- Exercise brief
Transcribe exactly the lines that fall between the one holding "## Onboard Your" and the one holding "Stay tuned for more detailed instructions on how to onboard", inclusive, from the entries below.

- Source data

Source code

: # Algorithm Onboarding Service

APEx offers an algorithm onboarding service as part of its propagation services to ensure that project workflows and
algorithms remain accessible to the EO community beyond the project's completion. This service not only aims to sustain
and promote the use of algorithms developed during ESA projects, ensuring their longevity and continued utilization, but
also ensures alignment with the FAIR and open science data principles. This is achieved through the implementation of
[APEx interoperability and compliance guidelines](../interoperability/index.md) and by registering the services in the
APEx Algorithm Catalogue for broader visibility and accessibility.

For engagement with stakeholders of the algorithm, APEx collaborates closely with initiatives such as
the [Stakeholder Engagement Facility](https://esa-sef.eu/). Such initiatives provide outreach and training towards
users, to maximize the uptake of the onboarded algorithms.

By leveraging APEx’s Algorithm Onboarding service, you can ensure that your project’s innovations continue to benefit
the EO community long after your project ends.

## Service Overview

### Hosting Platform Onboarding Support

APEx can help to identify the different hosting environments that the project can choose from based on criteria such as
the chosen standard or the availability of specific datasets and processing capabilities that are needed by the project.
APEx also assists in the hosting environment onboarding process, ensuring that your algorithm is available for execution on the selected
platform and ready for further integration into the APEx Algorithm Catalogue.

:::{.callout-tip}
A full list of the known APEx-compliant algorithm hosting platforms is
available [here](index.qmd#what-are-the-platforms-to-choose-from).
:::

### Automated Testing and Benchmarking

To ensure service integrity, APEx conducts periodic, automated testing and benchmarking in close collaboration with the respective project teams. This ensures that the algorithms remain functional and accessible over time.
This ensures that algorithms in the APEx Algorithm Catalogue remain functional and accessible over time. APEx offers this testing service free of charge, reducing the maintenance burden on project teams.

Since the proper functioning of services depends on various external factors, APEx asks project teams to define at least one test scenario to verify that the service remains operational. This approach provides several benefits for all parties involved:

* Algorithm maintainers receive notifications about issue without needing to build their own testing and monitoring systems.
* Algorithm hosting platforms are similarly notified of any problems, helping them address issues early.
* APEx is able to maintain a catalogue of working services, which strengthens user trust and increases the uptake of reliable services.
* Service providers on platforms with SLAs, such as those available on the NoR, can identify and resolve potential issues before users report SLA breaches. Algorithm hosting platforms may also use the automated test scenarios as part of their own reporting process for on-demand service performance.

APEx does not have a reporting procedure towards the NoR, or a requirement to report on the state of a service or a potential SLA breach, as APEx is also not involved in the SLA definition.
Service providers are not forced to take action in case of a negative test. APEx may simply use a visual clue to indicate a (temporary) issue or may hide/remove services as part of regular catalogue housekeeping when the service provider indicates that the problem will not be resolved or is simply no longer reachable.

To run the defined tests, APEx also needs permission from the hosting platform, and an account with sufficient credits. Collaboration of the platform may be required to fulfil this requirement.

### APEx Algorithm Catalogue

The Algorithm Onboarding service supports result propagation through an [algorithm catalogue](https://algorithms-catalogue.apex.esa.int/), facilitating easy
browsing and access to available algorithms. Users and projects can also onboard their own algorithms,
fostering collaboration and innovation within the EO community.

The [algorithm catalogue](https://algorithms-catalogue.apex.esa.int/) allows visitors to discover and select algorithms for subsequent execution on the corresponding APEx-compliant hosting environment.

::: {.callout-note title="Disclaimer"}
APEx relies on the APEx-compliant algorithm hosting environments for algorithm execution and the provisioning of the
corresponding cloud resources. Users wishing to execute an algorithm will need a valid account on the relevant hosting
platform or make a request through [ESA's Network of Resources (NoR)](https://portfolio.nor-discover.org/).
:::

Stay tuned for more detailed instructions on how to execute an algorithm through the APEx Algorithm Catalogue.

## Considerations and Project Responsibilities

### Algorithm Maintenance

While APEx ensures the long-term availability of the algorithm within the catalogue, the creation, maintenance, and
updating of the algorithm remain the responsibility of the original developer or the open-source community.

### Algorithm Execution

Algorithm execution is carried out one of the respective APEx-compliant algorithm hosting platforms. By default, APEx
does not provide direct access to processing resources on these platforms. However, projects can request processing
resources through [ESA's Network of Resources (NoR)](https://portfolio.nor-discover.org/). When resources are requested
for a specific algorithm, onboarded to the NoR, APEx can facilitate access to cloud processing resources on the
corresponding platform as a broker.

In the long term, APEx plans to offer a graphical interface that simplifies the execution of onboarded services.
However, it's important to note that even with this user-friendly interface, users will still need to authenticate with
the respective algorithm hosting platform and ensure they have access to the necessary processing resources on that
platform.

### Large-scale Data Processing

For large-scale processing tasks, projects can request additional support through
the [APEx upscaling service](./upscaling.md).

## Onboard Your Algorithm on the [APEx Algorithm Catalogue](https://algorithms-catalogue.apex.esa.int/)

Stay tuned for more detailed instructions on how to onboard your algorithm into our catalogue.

...

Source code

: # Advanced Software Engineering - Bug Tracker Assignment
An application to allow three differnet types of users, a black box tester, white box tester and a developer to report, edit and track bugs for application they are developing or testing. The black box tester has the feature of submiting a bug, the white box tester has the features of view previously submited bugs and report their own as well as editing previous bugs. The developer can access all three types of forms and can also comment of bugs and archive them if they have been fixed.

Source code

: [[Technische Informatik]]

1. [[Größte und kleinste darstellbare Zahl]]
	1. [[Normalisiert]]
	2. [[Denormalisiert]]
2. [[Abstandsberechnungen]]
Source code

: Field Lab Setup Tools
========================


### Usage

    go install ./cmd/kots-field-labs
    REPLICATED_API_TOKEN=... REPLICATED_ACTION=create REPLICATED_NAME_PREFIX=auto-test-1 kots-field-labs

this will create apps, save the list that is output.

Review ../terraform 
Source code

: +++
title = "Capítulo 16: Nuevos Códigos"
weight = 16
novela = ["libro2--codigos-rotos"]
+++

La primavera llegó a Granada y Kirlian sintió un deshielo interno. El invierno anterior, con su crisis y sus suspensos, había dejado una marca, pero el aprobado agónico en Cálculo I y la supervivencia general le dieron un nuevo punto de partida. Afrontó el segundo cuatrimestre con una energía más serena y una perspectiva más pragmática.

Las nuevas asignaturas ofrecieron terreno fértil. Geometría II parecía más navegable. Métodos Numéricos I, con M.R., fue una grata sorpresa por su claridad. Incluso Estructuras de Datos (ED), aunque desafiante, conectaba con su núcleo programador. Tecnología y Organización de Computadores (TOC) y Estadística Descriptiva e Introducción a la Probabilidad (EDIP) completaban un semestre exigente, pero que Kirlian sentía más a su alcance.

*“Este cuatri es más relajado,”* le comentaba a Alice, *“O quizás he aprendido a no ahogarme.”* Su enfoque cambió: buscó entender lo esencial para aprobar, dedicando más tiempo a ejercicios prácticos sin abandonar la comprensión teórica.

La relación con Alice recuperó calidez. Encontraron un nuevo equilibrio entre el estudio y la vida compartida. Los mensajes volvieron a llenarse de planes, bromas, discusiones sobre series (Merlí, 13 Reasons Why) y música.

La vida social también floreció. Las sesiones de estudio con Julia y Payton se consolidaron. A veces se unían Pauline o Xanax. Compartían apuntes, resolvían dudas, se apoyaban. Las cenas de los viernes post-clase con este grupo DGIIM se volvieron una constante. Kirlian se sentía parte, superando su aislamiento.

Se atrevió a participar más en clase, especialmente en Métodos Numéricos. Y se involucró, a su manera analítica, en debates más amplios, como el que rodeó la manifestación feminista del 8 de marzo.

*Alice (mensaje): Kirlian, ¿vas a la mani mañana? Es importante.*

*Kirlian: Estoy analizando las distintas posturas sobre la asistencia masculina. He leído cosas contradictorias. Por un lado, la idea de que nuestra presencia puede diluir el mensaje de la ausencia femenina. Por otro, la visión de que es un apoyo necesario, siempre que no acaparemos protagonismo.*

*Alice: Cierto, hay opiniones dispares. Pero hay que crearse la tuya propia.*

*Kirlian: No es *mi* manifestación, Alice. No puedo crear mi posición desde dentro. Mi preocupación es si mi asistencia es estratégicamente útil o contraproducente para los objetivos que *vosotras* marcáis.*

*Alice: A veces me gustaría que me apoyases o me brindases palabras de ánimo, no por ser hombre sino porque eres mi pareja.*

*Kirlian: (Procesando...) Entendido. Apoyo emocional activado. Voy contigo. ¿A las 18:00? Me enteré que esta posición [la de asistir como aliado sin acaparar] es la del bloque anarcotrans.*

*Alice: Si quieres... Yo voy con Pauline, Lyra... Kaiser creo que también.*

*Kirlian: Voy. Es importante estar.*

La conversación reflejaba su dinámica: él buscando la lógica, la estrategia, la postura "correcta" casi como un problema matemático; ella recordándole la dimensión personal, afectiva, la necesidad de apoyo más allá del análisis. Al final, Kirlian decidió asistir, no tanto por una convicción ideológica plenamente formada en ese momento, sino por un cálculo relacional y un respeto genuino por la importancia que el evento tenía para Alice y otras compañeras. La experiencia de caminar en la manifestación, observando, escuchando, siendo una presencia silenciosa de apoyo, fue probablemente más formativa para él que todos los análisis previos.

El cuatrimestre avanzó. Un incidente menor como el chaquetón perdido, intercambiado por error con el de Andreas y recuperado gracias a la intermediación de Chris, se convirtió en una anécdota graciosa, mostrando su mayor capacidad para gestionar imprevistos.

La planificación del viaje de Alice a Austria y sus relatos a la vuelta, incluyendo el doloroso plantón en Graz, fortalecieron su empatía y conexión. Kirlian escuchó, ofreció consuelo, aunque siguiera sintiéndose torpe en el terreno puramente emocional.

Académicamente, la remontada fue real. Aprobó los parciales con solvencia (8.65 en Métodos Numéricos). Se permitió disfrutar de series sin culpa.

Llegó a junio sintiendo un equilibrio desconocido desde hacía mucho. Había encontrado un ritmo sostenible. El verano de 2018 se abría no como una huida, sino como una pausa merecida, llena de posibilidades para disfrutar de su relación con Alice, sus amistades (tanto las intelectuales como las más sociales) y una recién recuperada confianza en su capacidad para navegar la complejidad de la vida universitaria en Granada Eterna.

- Result of the task
## Onboard Your Algorithm on the [APEx Algorithm Catalogue](https://algorithms-catalogue.apex.esa.int/)

Stay tuned for more detailed instructions on how to onboard your algorithm into our catalogue.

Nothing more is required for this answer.